Records shown >>
☆ ☆ ☆ ☆ ☆

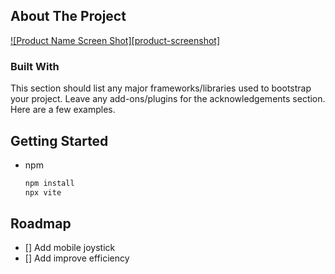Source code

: <!-- ABOUT THE PROJECT -->
## About The Project

[![Product Name Screen Shot][product-screenshot]](https://example.com)

### Built With

This section should list any major frameworks/libraries used to bootstrap your project. Leave any add-ons/plugins for the acknowledgements section. Here are a few examples.

<!-- GETTING STARTED -->
## Getting Started

* npm
  ```sh
  npm install
  npx vite
  ```
<!-- ROADMAP -->
## Roadmap

- [] Add mobile joystick
- [] Add improve efficiency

☆ ☆ ☆ ☆ ☆

What this task involves >>
Word for word, set down each record shown above, omitting the pictures.

Solution >>
Source code

: <!-- ABOUT THE PROJECT -->
## About The Project

[![Product Name Screen Shot][product-screenshot]](https://example.com)

### Built With

This section should list any major frameworks/libraries used to bootstrap your project. Leave any add-ons/plugins for the acknowledgements section. Here are a few examples.

<!-- GETTING STARTED -->
## Getting Started

* npm
  ```sh
  npm install
  npx vite
  ```
<!-- ROADMAP -->
## Roadmap

- [] Add mobile joystick
- [] Add improve efficiency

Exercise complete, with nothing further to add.